TASK INSTRUCTIONS
From the entries, copy out every line in which the word "textsc" is found.

GIVEN RECORDS
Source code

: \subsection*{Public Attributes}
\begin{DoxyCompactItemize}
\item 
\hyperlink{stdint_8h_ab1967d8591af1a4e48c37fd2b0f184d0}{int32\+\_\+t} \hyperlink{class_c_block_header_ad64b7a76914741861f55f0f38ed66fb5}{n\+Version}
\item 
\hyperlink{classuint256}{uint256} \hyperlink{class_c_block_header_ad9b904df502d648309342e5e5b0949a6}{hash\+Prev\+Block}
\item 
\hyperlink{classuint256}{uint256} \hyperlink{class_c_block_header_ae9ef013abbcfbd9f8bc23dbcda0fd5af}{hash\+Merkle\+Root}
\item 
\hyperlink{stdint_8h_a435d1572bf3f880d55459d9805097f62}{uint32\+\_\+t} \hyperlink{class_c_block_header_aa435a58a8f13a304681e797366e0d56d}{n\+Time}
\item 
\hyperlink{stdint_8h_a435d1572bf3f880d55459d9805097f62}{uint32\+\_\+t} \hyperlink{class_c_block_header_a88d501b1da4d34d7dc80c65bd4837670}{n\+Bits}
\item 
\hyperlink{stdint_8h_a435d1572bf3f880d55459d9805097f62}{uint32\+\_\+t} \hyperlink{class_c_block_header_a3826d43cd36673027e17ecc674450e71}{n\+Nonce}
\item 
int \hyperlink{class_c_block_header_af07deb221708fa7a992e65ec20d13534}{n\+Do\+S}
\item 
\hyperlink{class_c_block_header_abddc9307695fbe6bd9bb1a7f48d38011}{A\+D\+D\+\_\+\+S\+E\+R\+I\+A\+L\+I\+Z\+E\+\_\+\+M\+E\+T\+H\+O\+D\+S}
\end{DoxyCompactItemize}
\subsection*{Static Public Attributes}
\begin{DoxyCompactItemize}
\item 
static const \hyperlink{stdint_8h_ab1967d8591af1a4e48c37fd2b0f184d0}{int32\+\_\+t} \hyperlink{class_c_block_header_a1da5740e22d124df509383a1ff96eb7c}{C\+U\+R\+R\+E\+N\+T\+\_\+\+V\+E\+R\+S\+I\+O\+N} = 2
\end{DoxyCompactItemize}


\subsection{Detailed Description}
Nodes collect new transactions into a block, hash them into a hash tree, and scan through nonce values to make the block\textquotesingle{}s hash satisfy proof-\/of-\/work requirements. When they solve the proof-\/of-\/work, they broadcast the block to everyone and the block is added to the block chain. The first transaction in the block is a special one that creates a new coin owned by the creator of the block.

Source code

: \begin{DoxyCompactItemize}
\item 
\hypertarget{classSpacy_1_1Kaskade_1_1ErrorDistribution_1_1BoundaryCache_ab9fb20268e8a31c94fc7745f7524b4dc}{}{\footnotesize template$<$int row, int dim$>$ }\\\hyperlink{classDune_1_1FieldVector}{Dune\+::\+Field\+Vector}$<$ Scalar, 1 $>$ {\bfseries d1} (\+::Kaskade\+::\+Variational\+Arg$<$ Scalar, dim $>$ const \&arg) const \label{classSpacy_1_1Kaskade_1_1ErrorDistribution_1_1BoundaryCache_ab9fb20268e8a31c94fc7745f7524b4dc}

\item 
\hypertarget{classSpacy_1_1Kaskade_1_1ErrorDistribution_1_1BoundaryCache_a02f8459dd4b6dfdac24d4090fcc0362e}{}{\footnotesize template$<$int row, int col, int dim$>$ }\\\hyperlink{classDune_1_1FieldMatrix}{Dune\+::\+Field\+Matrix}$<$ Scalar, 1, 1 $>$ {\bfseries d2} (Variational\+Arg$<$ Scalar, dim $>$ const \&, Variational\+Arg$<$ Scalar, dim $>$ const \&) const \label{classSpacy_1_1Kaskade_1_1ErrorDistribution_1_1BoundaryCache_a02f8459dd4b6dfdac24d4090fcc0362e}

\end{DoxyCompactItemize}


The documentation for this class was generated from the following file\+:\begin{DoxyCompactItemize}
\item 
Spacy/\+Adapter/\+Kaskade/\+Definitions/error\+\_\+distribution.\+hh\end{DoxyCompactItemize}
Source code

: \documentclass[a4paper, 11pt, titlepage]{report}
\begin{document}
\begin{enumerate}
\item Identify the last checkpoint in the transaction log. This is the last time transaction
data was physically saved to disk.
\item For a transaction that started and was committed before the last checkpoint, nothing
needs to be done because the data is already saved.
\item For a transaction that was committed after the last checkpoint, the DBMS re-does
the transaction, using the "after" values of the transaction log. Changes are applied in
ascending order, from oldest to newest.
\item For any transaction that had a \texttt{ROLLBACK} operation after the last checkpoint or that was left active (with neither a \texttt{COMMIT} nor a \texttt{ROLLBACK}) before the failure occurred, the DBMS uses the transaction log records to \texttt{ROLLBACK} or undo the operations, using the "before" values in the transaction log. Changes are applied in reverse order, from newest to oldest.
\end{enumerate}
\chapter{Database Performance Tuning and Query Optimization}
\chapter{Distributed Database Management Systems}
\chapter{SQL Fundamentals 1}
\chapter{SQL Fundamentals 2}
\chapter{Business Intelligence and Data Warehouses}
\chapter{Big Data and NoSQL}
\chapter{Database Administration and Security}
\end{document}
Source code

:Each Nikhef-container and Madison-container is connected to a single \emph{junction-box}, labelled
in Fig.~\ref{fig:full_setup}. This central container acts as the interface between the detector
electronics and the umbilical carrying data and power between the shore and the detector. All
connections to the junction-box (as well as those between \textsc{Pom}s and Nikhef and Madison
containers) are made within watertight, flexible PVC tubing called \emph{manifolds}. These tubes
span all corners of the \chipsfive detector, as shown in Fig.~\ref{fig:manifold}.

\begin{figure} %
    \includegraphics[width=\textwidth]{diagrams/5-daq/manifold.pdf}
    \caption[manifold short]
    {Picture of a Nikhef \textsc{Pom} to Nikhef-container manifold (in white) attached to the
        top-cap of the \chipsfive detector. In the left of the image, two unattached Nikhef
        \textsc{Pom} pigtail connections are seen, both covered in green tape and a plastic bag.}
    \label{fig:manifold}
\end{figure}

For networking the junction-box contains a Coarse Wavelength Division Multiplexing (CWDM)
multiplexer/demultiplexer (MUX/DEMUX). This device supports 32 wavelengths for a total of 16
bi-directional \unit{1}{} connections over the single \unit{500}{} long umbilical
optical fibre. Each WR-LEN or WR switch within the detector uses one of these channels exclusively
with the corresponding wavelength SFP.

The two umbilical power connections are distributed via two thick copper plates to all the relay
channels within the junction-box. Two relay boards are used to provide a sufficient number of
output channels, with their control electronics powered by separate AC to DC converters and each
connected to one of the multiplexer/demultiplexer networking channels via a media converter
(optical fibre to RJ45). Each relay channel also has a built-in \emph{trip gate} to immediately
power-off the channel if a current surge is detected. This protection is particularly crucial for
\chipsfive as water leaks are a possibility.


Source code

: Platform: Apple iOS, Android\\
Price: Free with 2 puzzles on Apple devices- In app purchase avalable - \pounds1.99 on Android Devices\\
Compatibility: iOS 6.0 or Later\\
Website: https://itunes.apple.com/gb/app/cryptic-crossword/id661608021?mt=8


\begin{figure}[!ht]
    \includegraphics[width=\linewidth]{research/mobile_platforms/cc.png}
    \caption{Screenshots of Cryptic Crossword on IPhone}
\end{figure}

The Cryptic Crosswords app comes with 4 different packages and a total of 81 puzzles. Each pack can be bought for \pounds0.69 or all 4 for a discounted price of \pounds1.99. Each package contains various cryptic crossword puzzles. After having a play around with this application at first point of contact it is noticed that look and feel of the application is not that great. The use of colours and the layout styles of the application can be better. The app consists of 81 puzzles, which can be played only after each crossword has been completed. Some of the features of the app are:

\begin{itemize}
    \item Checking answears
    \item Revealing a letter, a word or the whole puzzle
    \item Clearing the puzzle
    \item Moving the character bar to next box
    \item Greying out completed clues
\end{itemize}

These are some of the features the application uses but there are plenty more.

SOLUTION TO THIS TASK
connections to the junction-box (as well as those between \textsc{Pom}s and Nikhef and Madison
    {Picture of a Nikhef \textsc{Pom} to Nikhef-container manifold (in white) attached to the
        \textsc{Pom} pigtail connections are seen, both covered in green tape and a plastic bag.}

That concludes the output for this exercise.